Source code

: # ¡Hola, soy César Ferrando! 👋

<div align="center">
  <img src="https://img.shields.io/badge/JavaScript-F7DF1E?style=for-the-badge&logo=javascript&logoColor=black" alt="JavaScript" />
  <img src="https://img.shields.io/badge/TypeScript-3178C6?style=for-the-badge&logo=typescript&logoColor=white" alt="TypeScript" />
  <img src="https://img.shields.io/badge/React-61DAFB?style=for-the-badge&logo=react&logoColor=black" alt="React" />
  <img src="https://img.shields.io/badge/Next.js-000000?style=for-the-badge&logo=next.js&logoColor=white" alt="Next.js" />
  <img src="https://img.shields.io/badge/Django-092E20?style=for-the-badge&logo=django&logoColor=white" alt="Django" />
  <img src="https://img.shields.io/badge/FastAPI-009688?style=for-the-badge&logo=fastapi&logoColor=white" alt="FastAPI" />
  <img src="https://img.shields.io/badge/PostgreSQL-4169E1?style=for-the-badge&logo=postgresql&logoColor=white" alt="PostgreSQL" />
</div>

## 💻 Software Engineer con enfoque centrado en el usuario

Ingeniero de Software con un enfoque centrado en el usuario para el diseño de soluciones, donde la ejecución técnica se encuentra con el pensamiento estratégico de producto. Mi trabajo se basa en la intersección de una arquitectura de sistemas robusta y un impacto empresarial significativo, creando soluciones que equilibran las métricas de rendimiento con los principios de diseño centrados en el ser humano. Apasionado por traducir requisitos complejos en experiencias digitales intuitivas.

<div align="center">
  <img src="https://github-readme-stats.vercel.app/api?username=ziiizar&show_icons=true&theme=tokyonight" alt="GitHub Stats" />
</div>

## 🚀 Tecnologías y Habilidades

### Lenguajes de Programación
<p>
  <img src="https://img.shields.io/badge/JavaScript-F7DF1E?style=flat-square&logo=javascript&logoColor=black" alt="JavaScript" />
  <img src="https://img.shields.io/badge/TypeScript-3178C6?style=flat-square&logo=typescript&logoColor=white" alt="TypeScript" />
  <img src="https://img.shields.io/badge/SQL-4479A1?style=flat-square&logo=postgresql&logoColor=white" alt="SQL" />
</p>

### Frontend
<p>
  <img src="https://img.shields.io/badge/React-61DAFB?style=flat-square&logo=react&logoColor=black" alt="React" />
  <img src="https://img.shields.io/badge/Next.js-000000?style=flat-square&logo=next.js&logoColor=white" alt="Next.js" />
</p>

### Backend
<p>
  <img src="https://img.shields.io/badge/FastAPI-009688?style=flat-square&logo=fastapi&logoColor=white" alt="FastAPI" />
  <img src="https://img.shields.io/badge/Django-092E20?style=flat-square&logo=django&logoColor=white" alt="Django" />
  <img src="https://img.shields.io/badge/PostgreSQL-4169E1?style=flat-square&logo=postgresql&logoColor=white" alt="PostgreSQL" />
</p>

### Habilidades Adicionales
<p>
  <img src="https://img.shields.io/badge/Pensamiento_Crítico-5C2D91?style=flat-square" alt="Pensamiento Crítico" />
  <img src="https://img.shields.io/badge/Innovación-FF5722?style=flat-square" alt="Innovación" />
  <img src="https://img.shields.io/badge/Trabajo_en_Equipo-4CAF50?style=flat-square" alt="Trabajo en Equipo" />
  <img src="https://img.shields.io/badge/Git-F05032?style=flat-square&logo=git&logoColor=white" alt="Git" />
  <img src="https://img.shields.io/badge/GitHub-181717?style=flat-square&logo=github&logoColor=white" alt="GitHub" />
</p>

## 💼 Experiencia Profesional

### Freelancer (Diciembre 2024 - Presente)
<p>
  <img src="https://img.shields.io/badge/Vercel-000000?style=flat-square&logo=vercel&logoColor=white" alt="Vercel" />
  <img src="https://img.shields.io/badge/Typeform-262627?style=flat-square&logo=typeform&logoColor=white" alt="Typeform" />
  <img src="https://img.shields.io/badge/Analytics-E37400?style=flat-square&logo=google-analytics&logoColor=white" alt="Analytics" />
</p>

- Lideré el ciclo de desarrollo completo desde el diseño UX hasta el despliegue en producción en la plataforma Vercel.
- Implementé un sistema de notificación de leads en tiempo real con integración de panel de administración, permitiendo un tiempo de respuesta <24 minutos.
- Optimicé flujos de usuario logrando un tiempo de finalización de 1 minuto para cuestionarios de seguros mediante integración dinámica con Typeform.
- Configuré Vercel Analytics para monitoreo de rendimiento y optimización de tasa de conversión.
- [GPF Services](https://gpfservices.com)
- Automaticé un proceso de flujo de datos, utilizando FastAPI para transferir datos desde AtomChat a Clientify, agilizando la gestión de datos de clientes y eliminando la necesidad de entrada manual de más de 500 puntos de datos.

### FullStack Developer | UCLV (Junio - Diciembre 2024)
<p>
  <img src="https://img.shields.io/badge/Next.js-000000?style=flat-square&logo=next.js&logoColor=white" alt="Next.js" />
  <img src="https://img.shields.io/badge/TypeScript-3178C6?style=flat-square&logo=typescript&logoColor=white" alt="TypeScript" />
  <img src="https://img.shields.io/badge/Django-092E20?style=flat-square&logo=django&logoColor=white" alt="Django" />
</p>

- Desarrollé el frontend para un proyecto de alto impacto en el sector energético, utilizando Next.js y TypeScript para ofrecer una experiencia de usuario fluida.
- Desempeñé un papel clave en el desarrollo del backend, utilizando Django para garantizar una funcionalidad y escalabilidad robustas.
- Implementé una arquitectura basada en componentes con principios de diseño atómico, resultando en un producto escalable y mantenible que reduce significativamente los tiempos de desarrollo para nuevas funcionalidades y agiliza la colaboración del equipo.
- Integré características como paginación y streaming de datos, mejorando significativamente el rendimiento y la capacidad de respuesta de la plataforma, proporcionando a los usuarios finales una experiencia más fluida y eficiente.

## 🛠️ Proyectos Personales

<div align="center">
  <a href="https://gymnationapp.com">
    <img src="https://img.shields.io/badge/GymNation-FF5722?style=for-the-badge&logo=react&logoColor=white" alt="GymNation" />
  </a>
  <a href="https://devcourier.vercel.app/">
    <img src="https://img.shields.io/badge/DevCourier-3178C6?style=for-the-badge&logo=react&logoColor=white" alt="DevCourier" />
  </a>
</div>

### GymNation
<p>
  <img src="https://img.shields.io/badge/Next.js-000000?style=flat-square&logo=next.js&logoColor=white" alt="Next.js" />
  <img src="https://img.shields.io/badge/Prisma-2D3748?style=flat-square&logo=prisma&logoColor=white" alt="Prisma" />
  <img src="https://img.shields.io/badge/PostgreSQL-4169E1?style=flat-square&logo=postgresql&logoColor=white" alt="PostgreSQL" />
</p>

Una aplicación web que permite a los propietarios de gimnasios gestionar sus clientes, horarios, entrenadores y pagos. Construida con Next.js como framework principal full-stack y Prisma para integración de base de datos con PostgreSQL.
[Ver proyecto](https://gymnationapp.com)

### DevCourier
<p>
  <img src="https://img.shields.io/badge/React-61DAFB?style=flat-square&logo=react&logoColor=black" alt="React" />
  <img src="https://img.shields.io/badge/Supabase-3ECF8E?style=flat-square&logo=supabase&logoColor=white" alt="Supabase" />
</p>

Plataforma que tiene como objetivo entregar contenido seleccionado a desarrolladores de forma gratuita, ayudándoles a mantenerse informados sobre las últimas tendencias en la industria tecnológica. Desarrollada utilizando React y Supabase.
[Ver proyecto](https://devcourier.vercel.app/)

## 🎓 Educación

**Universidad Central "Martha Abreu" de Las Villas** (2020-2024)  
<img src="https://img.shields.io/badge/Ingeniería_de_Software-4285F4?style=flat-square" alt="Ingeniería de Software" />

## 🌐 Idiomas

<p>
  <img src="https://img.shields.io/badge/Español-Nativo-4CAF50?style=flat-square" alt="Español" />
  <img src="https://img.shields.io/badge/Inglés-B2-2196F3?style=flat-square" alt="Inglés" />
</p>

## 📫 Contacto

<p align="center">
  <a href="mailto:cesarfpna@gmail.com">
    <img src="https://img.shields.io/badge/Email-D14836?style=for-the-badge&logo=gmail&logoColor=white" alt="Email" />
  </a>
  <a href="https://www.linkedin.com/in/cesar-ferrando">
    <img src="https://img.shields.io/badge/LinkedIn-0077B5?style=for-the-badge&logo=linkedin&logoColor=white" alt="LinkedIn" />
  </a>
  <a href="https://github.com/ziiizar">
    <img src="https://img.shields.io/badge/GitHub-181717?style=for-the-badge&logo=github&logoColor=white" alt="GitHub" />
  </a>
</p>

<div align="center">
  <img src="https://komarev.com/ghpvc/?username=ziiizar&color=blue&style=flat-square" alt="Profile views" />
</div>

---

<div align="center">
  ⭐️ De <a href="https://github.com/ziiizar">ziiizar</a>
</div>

______

Your assignment:
Tally the lines in the listing that contain the string "fluida", then report that tally alone.

Task response:
2